The Deephaven Core Roadmap 1H24

Our roadmap for the first half of 2024 is centered around Deephaven’s core usage patterns as (1) a UI framework for live data (and batch data, too), (2) a versatile query engine for live workloads in Python and Java, and (3) a live data pipeline utility.

Annotations:

Mark	Status
*	work not yet started
🏃	work in progress
✅	work completed
💪	stretch goal
💡	needs research
🟡	particularly important

Project organization

We intend to release new versions of the project at the end of each month.
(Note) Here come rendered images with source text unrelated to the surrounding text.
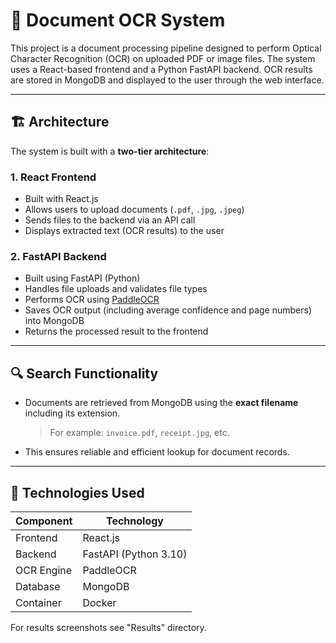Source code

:# 📄 Document OCR System

This project is a document processing pipeline designed to perform Optical Character Recognition (OCR) on uploaded PDF or image files. The system uses a React-based frontend and a Python FastAPI backend. OCR results are stored in MongoDB and displayed to the user through the web interface.

---

## 🏗️ Architecture

The system is built with a **two-tier architecture**:

### 1. React Frontend
- Built with React.js
- Allows users to upload documents (`.pdf`, `.jpg`, `.jpeg`)
- Sends files to the backend via an API call
- Displays extracted text (OCR results) to the user

### 2. FastAPI Backend
- Built using FastAPI (Python)
- Handles file uploads and validates file types
- Performs OCR using [PaddleOCR]([https://github.com/PaddlePaddle/PaddleOCR](https://github.com/PaddlePaddle/PaddleOCR))
- Saves OCR output (including average confidence and page numbers) into MongoDB
- Returns the processed result to the frontend

---

## 🔍 Search Functionality

- Documents are retrieved from MongoDB using the **exact filename** including its extension.
  > For example: `invoice.pdf`, `receipt.jpg`, etc.
- This ensures reliable and efficient lookup for document records.

---

## 🚀 Technologies Used

| Component     | Technology               |
|---------------|---------------------------|
| Frontend      | React.js                  |
| Backend       | FastAPI (Python 3.10)     |
| OCR Engine    | PaddleOCR                 |
| Database      | MongoDB                   |
| Container     | Docker                    |

For results screenshots see "Results" directory.
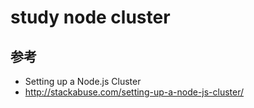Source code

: # study node cluster

## 参考

- Setting up a Node.js Cluster
 - http://stackabuse.com/setting-up-a-node-js-cluster/
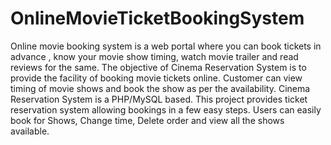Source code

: # OnlineMovieTicketBookingSystem
Online movie booking system is a web portal where you can book tickets in advance , know your movie show timing, watch movie trailer and read reviews for
the same. The objective of Cinema Reservation System is to provide the facility of booking movie tickets online. Customer can view timing of movie shows
and book the show as per the availability. Cinema Reservation System is a PHP/MySQL based. This project provides ticket reservation system allowing bookings 
in a few easy steps. Users can easily book for Shows, Change time, Delete order and view all the shows available.
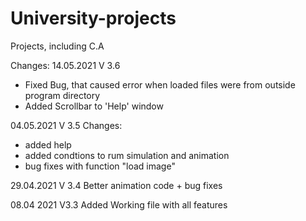 # University-projects
Projects, including C.A 

Changes:
14.05.2021 V 3.6
- Fixed Bug, that caused error when loaded files were from outside program directory
- Added Scrollbar to 'Help' window

04.05.2021 V 3.5
Changes:
- added help
- added condtions to rum simulation and animation
- bug fixes with function "load image"

29.04.2021 V 3.4
Better animation code + bug fixes

08.04 2021 V3.3
Added Working file with all features 

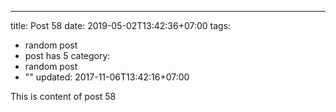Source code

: ---
title: Post 58
date: 2019-05-02T13:42:36+07:00
tags:
  - random post
  - post has 5
category:
  - random post
  - ""
updated: 2017-11-06T13:42:16+07:00

This is content of post 58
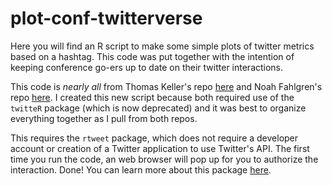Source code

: # plot-conf-twitterverse

Here you will find an R script to make some simple plots of twitter metrics based on a hashtag. This code was put together with the intention of keeping conference go-ers up to date on their twitter interactions.

This code is *nearly all* from Thomas Keller's repo [here](https://github.com/thomas-keller/tweet-conf) and Noah Fahlgren's repo [here](https://github.com/nfahlgren/conference_twitter_stats). I created this new script because both required use of the `twitteR` package (which is now deprecated) and it was best to organize everything together as I pull from both repos. 

This requires the `rtweet` package, which does not require a developer account or creation of a Twitter application to use Twitter's API. The first time you run the code, an web browser will pop up for you to authorize the interaction. Done! You can learn more about this package [here](https://rtweet.info).
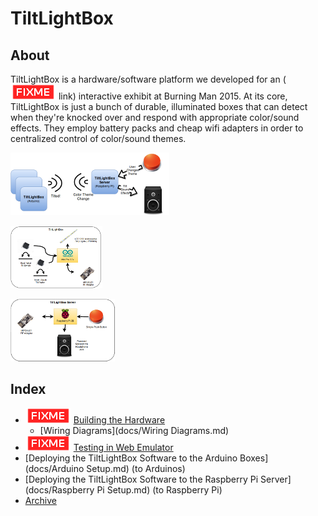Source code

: TiltLightBox
====================

About
--------------------

TiltLightBox is a hardware/software platform we developed for an (![](docs/fixme.png) link) interactive exhibit at Burning Man 2015. At its core, TiltLightBox is just a bunch of durable, illuminated boxes that can detect when they're knocked over and respond with appropriate color/sound effects. They employ battery packs and cheap wifi adapters in order to centralized control of color/sound themes.

[![alt text][1]][2]

  [1]: docs/Overview_thumb.png (Overview)
  [2]: docs/Overview.png

[![alt text][3]][4]

  [3]: docs/Overview_TiltLightBox_thumb.png (TiltLightBox Unit)
  [4]: docs/Overview_TiltLightBox.png

[![alt text][5]][6]

  [5]: docs/Overview_TiltLightBox-Server_thumb.png (TiltLightBox Server)
  [6]: docs/Overview_TiltLightBox-Server.png


Index
--------------------


* ![](docs/fixme.png) [Building the Hardware]()
	* [Wiring Diagrams](docs/Wiring Diagrams.md)
* ![](docs/fixme.png) [Testing in Web Emulator]()
* [Deploying the TiltLightBox Software to the Arduino Boxes](docs/Arduino Setup.md) (to Arduinos)
* [Deploying the TiltLightBox Software to the Raspberry Pi Server](docs/Raspberry Pi Setup.md) (to Raspberry Pi)
* [Archive](archive/README.md)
At any time, deliveries intended for the subsequent two months should be found in the appropriate GitHub Milestone, respectively.

Themes

Work will fall into the following categories:

UI UX framework capabilities. (To be delivered in this deephaven-core project, as well as web-client-ui, plugins, ipywidgets and other complementary projects.)
Live ingestion.
Data lake interoperability.
Engine capabilities, Python interoperability.
Client APIs and the “Barrage” wire protocol (as found in this repo and github/barrage).

UI UX framework

Live ingestion

🟡 Packaging of powerful, general-purpose abstractions for ingesting live data from a variety of sources.
🏃 Live mapping of 1-to-N and streaming data with nested formats into live Deephaven tables.
🏃 Improved Kafka support: Payload coverage and performance.
🏃 Improved JSON capabilities:
- Support metadata and common _metadata files in Parquet (-- this supports adding partitions to Parquet).
- 💪 💡 Integrate with Iceberg’s dynamic capabilities.

Data lake interoperability

🟡 🏃 Efficient reading of Parquet files from S3.
- 🟡 🏃 Continued Parquet feature coverage; predicate pushdown.
- 🟡 💡 Iceberg integration.
  - Metadata management.
  - Data cataloging and discovery.

Engine capabilities & Python interoperability

🟡 🏃 Multi-key indexes for batch and live data.
🏃 A multi-dimensional integration with NumPy.
Data exhaust utilities:
- More elegant publishing of cell-, array-, and chunk-data to client applications.
- General-purpose abstraction for streaming egress.
🟡 Formula decomposition and improved parsing to accelerate the processing of UDFs.
🟡 💡 Battle-hardening of the deephaven.learn library to support bidirectional support of live (real-time, updating) arrays into and out of NumPy, Torch, Tensor Flow, and RAG-related libraries.
Increased concurrency for more sophisticated uses of Deephaven’s select() and where() operations.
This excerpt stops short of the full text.